▶ **TASK INSTRUCTIONS**: Without including any picture, repeat the records below exactly.

▶ **ENTRIES SUPPLIED**:
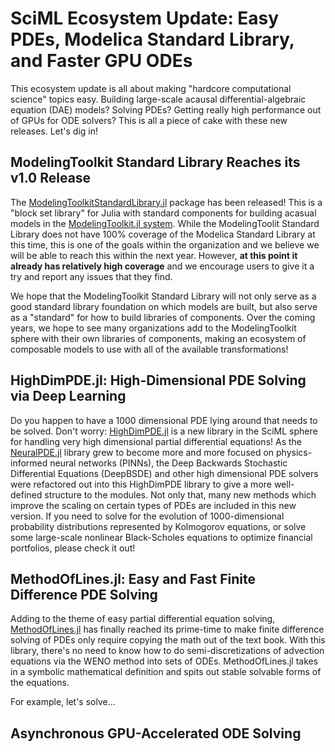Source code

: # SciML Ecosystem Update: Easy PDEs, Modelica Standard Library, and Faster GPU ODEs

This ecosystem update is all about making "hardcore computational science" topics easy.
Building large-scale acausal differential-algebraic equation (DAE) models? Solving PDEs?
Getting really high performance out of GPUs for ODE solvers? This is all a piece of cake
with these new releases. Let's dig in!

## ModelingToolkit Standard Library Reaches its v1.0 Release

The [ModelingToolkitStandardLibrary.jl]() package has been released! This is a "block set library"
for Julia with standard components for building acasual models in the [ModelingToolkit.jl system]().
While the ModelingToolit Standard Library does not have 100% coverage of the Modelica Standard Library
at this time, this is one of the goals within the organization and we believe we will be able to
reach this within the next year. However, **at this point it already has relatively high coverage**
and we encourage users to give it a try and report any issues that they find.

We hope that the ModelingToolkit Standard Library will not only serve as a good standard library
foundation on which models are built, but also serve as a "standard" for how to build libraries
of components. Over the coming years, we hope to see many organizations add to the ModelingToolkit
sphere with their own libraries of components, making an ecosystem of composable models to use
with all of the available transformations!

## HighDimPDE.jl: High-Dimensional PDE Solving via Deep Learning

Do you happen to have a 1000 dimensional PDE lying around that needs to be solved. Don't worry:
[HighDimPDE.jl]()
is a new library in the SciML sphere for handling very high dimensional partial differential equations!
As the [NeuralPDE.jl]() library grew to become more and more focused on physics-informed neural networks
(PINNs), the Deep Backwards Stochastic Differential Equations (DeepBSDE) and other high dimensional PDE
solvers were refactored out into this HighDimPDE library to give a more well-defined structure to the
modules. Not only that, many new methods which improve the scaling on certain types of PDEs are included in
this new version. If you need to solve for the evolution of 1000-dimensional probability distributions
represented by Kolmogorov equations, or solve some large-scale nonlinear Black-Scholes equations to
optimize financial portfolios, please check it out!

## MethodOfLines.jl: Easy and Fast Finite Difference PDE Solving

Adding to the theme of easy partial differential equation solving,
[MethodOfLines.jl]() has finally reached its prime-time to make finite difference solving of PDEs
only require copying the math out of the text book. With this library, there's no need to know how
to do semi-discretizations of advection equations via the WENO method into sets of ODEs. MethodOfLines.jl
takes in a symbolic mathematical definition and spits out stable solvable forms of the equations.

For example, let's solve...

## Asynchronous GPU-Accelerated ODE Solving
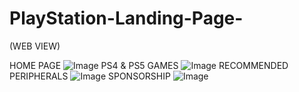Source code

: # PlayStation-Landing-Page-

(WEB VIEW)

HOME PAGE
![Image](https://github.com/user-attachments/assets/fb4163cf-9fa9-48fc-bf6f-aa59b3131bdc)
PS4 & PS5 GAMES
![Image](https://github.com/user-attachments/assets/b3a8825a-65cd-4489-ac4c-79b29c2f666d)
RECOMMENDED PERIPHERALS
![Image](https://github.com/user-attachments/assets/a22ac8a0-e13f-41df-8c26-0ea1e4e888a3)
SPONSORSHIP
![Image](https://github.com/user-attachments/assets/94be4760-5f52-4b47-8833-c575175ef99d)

▶ **RESPONSE TO THE EXERCISE**:
Source code

: # SciML Ecosystem Update: Easy PDEs, Modelica Standard Library, and Faster GPU ODEs

This ecosystem update is all about making "hardcore computational science" topics easy.
Building large-scale acausal differential-algebraic equation (DAE) models? Solving PDEs?
Getting really high performance out of GPUs for ODE solvers? This is all a piece of cake
with these new releases. Let's dig in!

## ModelingToolkit Standard Library Reaches its v1.0 Release

The [ModelingToolkitStandardLibrary.jl]() package has been released! This is a "block set library"
for Julia with standard components for building acasual models in the [ModelingToolkit.jl system]().
While the ModelingToolit Standard Library does not have 100% coverage of the Modelica Standard Library
at this time, this is one of the goals within the organization and we believe we will be able to
reach this within the next year. However, **at this point it already has relatively high coverage**
and we encourage users to give it a try and report any issues that they find.

We hope that the ModelingToolkit Standard Library will not only serve as a good standard library
foundation on which models are built, but also serve as a "standard" for how to build libraries
of components. Over the coming years, we hope to see many organizations add to the ModelingToolkit
sphere with their own libraries of components, making an ecosystem of composable models to use
with all of the available transformations!

## HighDimPDE.jl: High-Dimensional PDE Solving via Deep Learning

Do you happen to have a 1000 dimensional PDE lying around that needs to be solved. Don't worry:
[HighDimPDE.jl]()
is a new library in the SciML sphere for handling very high dimensional partial differential equations!
As the [NeuralPDE.jl]() library grew to become more and more focused on physics-informed neural networks
(PINNs), the Deep Backwards Stochastic Differential Equations (DeepBSDE) and other high dimensional PDE
solvers were refactored out into this HighDimPDE library to give a more well-defined structure to the
modules. Not only that, many new methods which improve the scaling on certain types of PDEs are included in
this new version. If you need to solve for the evolution of 1000-dimensional probability distributions
represented by Kolmogorov equations, or solve some large-scale nonlinear Black-Scholes equations to
optimize financial portfolios, please check it out!

## MethodOfLines.jl: Easy and Fast Finite Difference PDE Solving

Adding to the theme of easy partial differential equation solving,
[MethodOfLines.jl]() has finally reached its prime-time to make finite difference solving of PDEs
only require copying the math out of the text book. With this library, there's no need to know how
to do semi-discretizations of advection equations via the WENO method into sets of ODEs. MethodOfLines.jl
takes in a symbolic mathematical definition and spits out stable solvable forms of the equations.

For example, let's solve...

## Asynchronous GPU-Accelerated ODE Solving
Source code

: # PlayStation-Landing-Page-

(WEB VIEW)

HOME PAGE
![Image](https://github.com/user-attachments/assets/fb4163cf-9fa9-48fc-bf6f-aa59b3131bdc)
PS4 & PS5 GAMES
![Image](https://github.com/user-attachments/assets/b3a8825a-65cd-4489-ac4c-79b29c2f666d)
RECOMMENDED PERIPHERALS
![Image](https://github.com/user-attachments/assets/a22ac8a0-e13f-41df-8c26-0ea1e4e888a3)
SPONSORSHIP
![Image](https://github.com/user-attachments/assets/94be4760-5f52-4b47-8833-c575175ef99d)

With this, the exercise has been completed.